Post-truth era a troubling sign of the times since Lehman crisis
A decade after the 2008 global financial crisis, there is now a growing distrust in the major institutions of both the public and private sectors that have resorted to faking the news.
THE year 2018 marks the 10th anniversary of the height of the international economic crisis which saw the collapse of Lehman Brothers and other firms. A decade on, the fact that multiple equity markets are near or at all-time highs, and the global economy is growing again, is disguising a toxic legacy of the period for the corporate world.

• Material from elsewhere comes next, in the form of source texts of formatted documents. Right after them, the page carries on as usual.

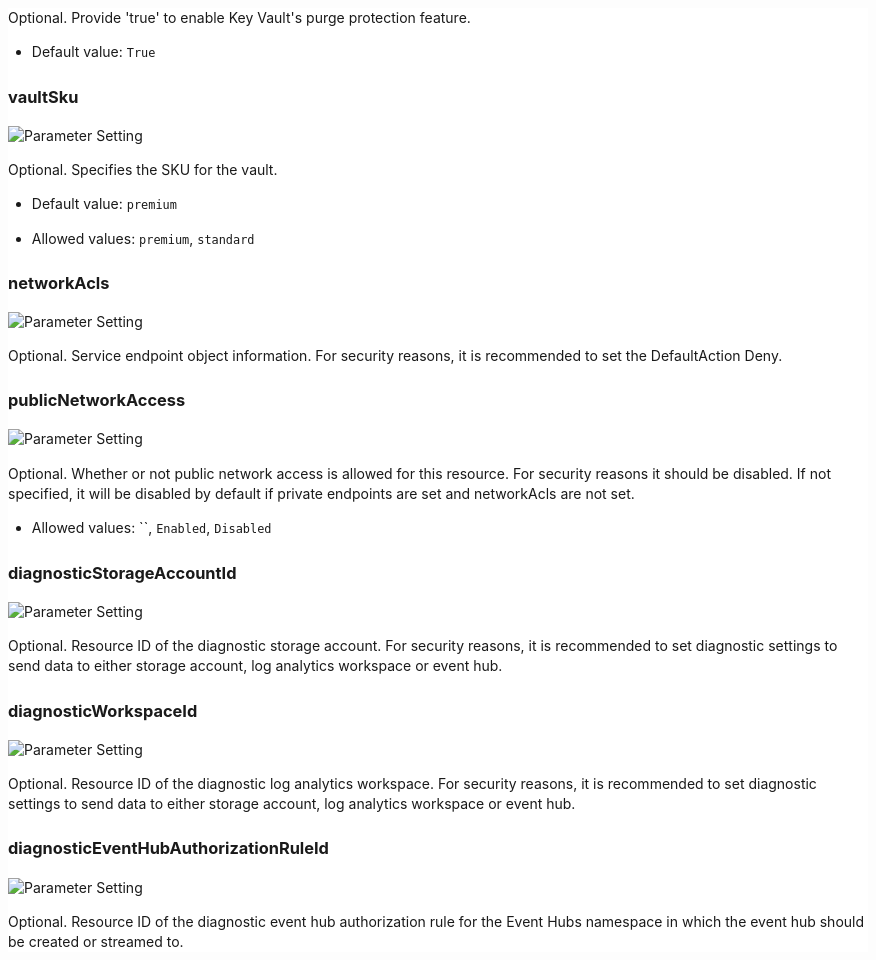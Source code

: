 Optional. Provide 'true' to enable Key Vault's purge protection feature.

- Default value: `True`

### vaultSku

![Parameter Setting](https://img.shields.io/badge/parameter-optional-green?style=flat-square)

Optional. Specifies the SKU for the vault.

- Default value: `premium`

- Allowed values: `premium`, `standard`

### networkAcls

![Parameter Setting](https://img.shields.io/badge/parameter-optional-green?style=flat-square)

Optional. Service endpoint object information. For security reasons, it is recommended to set the DefaultAction Deny.

### publicNetworkAccess

![Parameter Setting](https://img.shields.io/badge/parameter-optional-green?style=flat-square)

Optional. Whether or not public network access is allowed for this resource. For security reasons it should be disabled. If not specified, it will be disabled by default if private endpoints are set and networkAcls are not set.

- Allowed values: ``, `Enabled`, `Disabled`

### diagnosticStorageAccountId

![Parameter Setting](https://img.shields.io/badge/parameter-optional-green?style=flat-square)

Optional. Resource ID of the diagnostic storage account. For security reasons, it is recommended to set diagnostic settings to send data to either storage account, log analytics workspace or event hub.

### diagnosticWorkspaceId

![Parameter Setting](https://img.shields.io/badge/parameter-optional-green?style=flat-square)

Optional. Resource ID of the diagnostic log analytics workspace. For security reasons, it is recommended to set diagnostic settings to send data to either storage account, log analytics workspace or event hub.

### diagnosticEventHubAuthorizationRuleId

![Parameter Setting](https://img.shields.io/badge/parameter-optional-green?style=flat-square)

Optional. Resource ID of the diagnostic event hub authorization rule for the Event Hubs namespace in which the event hub should be created or streamed to.
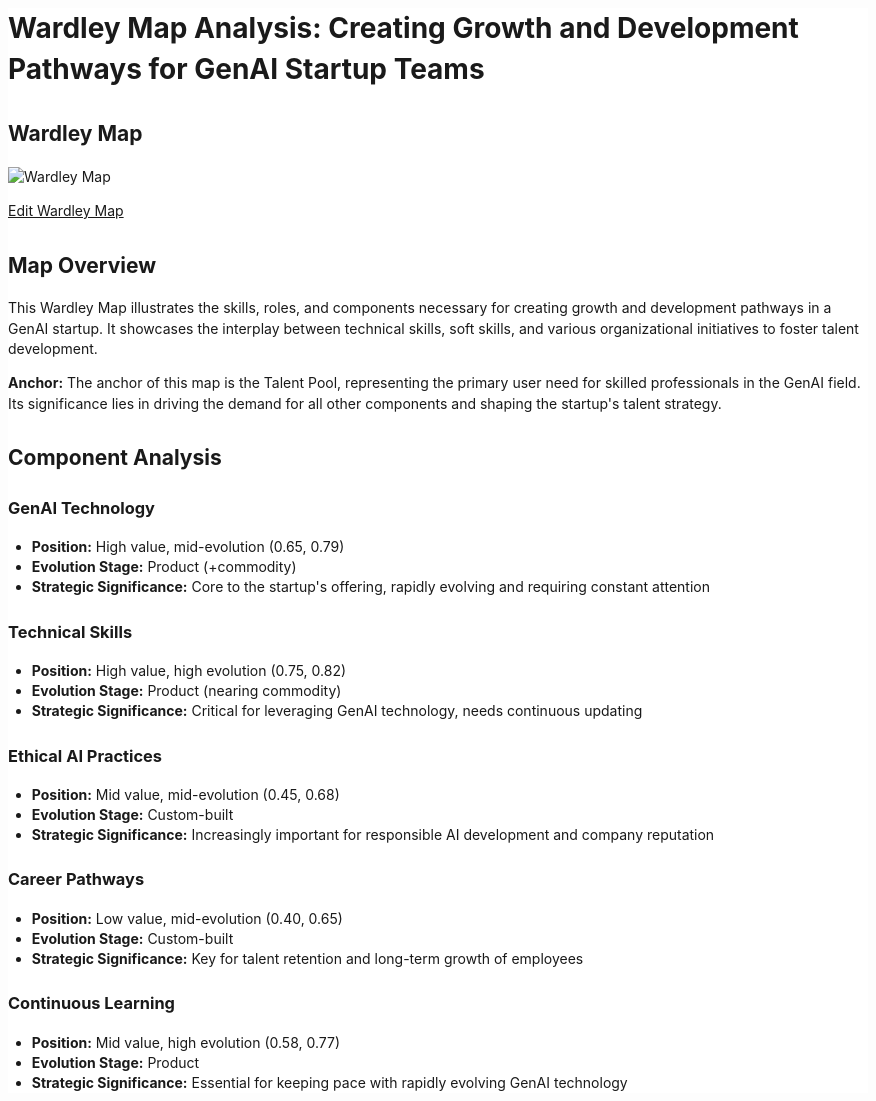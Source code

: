 # Wardley Map Analysis: Creating Growth and Development Pathways for GenAI Startup Teams

## Wardley Map

![Wardley Map](https://images.wardleymaps.ai/map_10b59f3e-1003-470f-b9d1-851136678b0e.png)

[Edit Wardley Map](https://create.wardleymaps.ai/#clone:2e3c263ae2fbeca5e4)

## Map Overview

This Wardley Map illustrates the skills, roles, and components necessary for creating growth and development pathways in a GenAI startup. It showcases the interplay between technical skills, soft skills, and various organizational initiatives to foster talent development.

**Anchor:** The anchor of this map is the Talent Pool, representing the primary user need for skilled professionals in the GenAI field. Its significance lies in driving the demand for all other components and shaping the startup's talent strategy.

## Component Analysis

### GenAI Technology

- **Position:** High value, mid-evolution (0.65, 0.79)
- **Evolution Stage:** Product (+commodity)
- **Strategic Significance:** Core to the startup's offering, rapidly evolving and requiring constant attention

### Technical Skills

- **Position:** High value, high evolution (0.75, 0.82)
- **Evolution Stage:** Product (nearing commodity)
- **Strategic Significance:** Critical for leveraging GenAI technology, needs continuous updating

### Ethical AI Practices

- **Position:** Mid value, mid-evolution (0.45, 0.68)
- **Evolution Stage:** Custom-built
- **Strategic Significance:** Increasingly important for responsible AI development and company reputation

### Career Pathways

- **Position:** Low value, mid-evolution (0.40, 0.65)
- **Evolution Stage:** Custom-built
- **Strategic Significance:** Key for talent retention and long-term growth of employees

### Continuous Learning

- **Position:** Mid value, high evolution (0.58, 0.77)
- **Evolution Stage:** Product
- **Strategic Significance:** Essential for keeping pace with rapidly evolving GenAI technology
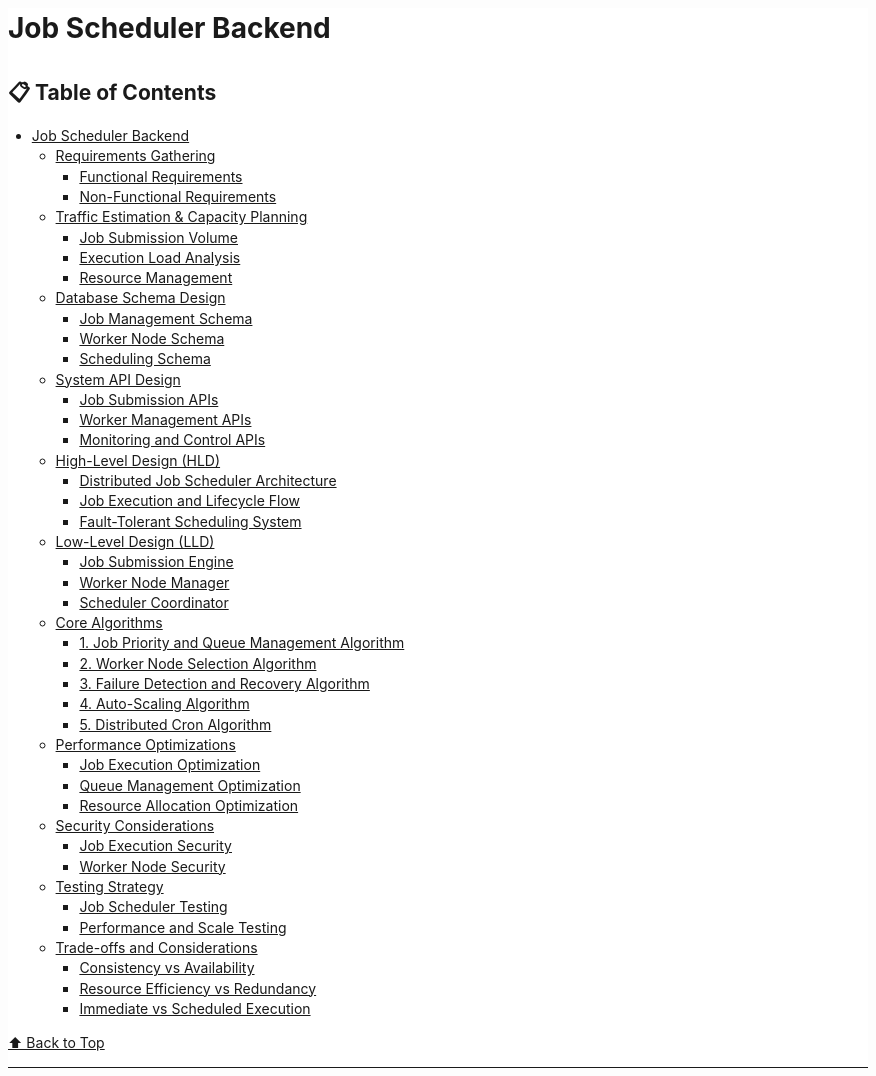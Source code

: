 # Job Scheduler Backend

## 📋 Table of Contents

- [Job Scheduler Backend](#job-scheduler-backend)
  - [Requirements Gathering](#requirements-gathering)
    - [Functional Requirements](#functional-requirements)
    - [Non-Functional Requirements](#non-functional-requirements)
  - [Traffic Estimation & Capacity Planning](#traffic-estimation--capacity-planning)
    - [Job Submission Volume](#job-submission-volume)
    - [Execution Load Analysis](#execution-load-analysis)
    - [Resource Management](#resource-management)
  - [Database Schema Design](#database-schema-design)
    - [Job Management Schema](#job-management-schema)
    - [Worker Node Schema](#worker-node-schema)
    - [Scheduling Schema](#scheduling-schema)
  - [System API Design](#system-api-design)
    - [Job Submission APIs](#job-submission-apis)
    - [Worker Management APIs](#worker-management-apis)
    - [Monitoring and Control APIs](#monitoring-and-control-apis)
  - [High-Level Design (HLD)](#high-level-design-hld)
    - [Distributed Job Scheduler Architecture](#distributed-job-scheduler-architecture)
    - [Job Execution and Lifecycle Flow](#job-execution-and-lifecycle-flow)
    - [Fault-Tolerant Scheduling System](#fault-tolerant-scheduling-system)
  - [Low-Level Design (LLD)](#low-level-design-lld)
    - [Job Submission Engine](#job-submission-engine)
    - [Worker Node Manager](#worker-node-manager)
    - [Scheduler Coordinator](#scheduler-coordinator)
  - [Core Algorithms](#core-algorithms)
    - [1. Job Priority and Queue Management Algorithm](#1-job-priority-and-queue-management-algorithm)
    - [2. Worker Node Selection Algorithm](#2-worker-node-selection-algorithm)
    - [3. Failure Detection and Recovery Algorithm](#3-failure-detection-and-recovery-algorithm)
    - [4. Auto-Scaling Algorithm](#4-auto-scaling-algorithm)
    - [5. Distributed Cron Algorithm](#5-distributed-cron-algorithm)
  - [Performance Optimizations](#performance-optimizations)
    - [Job Execution Optimization](#job-execution-optimization)
    - [Queue Management Optimization](#queue-management-optimization)
    - [Resource Allocation Optimization](#resource-allocation-optimization)
  - [Security Considerations](#security-considerations)
    - [Job Execution Security](#job-execution-security)
    - [Worker Node Security](#worker-node-security)
  - [Testing Strategy](#testing-strategy)
    - [Job Scheduler Testing](#job-scheduler-testing)
    - [Performance and Scale Testing](#performance-and-scale-testing)
  - [Trade-offs and Considerations](#trade-offs-and-considerations)
    - [Consistency vs Availability](#consistency-vs-availability)
    - [Resource Efficiency vs Redundancy](#resource-efficiency-vs-redundancy)
    - [Immediate vs Scheduled Execution](#immediate-vs-scheduled-execution)

[⬆️ Back to Top](#--table-of-contents)

---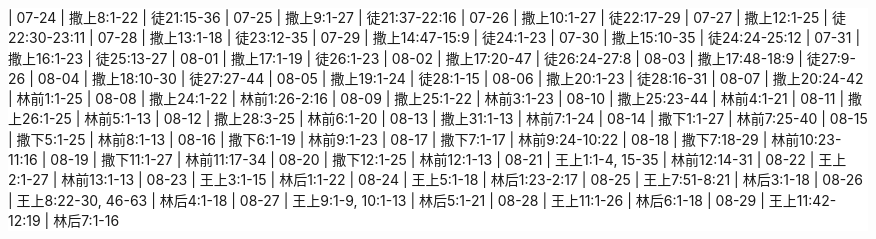 | 07-24 | 撒上8:1-22 | 徒21:15-36
| 07-25 | 撒上9:1-27 | 徒21:37-22:16
| 07-26 | 撒上10:1-27 | 徒22:17-29
| 07-27 | 撒上12:1-25 | 徒22:30-23:11
| 07-28 | 撒上13:1-18 | 徒23:12-35
| 07-29 | 撒上14:47-15:9 | 徒24:1-23
| 07-30 | 撒上15:10-35 | 徒24:24-25:12
| 07-31 | 撒上16:1-23 | 徒25:13-27
| 08-01 | 撒上17:1-19 | 徒26:1-23
| 08-02 | 撒上17:20-47 | 徒26:24-27:8
| 08-03 | 撒上17:48-18:9 | 徒27:9-26
| 08-04 | 撒上18:10-30 | 徒27:27-44
| 08-05 | 撒上19:1-24 | 徒28:1-15
| 08-06 | 撒上20:1-23 | 徒28:16-31
| 08-07 | 撒上20:24-42 | 林前1:1-25
| 08-08 | 撒上24:1-22 | 林前1:26-2:16
| 08-09 | 撒上25:1-22 | 林前3:1-23
| 08-10 | 撒上25:23-44 | 林前4:1-21
| 08-11 | 撒上26:1-25 | 林前5:1-13
| 08-12 | 撒上28:3-25 | 林前6:1-20
| 08-13 | 撒上31:1-13 | 林前7:1-24
| 08-14 | 撒下1:1-27 | 林前7:25-40
| 08-15 | 撒下5:1-25 | 林前8:1-13
| 08-16 | 撒下6:1-19 | 林前9:1-23
| 08-17 | 撒下7:1-17 | 林前9:24-10:22
| 08-18 | 撒下7:18-29 | 林前10:23-11:16
| 08-19 | 撒下11:1-27 | 林前11:17-34
| 08-20 | 撒下12:1-25 | 林前12:1-13
| 08-21 | 王上1:1-4, 15-35 | 林前12:14-31
| 08-22 | 王上2:1-27 | 林前13:1-13
| 08-23 | 王上3:1-15 | 林后1:1-22
| 08-24 | 王上5:1-18 | 林后1:23-2:17
| 08-25 | 王上7:51-8:21 | 林后3:1-18
| 08-26 | 王上8:22-30, 46-63 | 林后4:1-18
| 08-27 | 王上9:1-9, 10:1-13 | 林后5:1-21
| 08-28 | 王上11:1-26 | 林后6:1-18
| 08-29 | 王上11:42-12:19 | 林后7:1-16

For one of the key ramifications of that crisis, considered by many economists to have been the worst since the Great Depression of the 1930s, is growing distrust in business, not least among the young. And in turn, this has helped fuel the post-truth phenomenon - in which objective facts have become progressively less influential in shaping public opinion than appeals to emotion - by reinforcing a wider collapse of public confidence in major institutions in both the private and public sectors.
While growing distrust in business is shown in numerous opinion polls, it is also symbolised by the significant protests since 2008, including the "Occupy movement" which came to international prominence in Wall Street in 2011 in its campaign against social and economic inequality. The occupy demonstrations, often driven by younger people, subsequently spread to around 1,000 cities and over 80 countries in all continents of the world from Canada to Norway to New Zealand.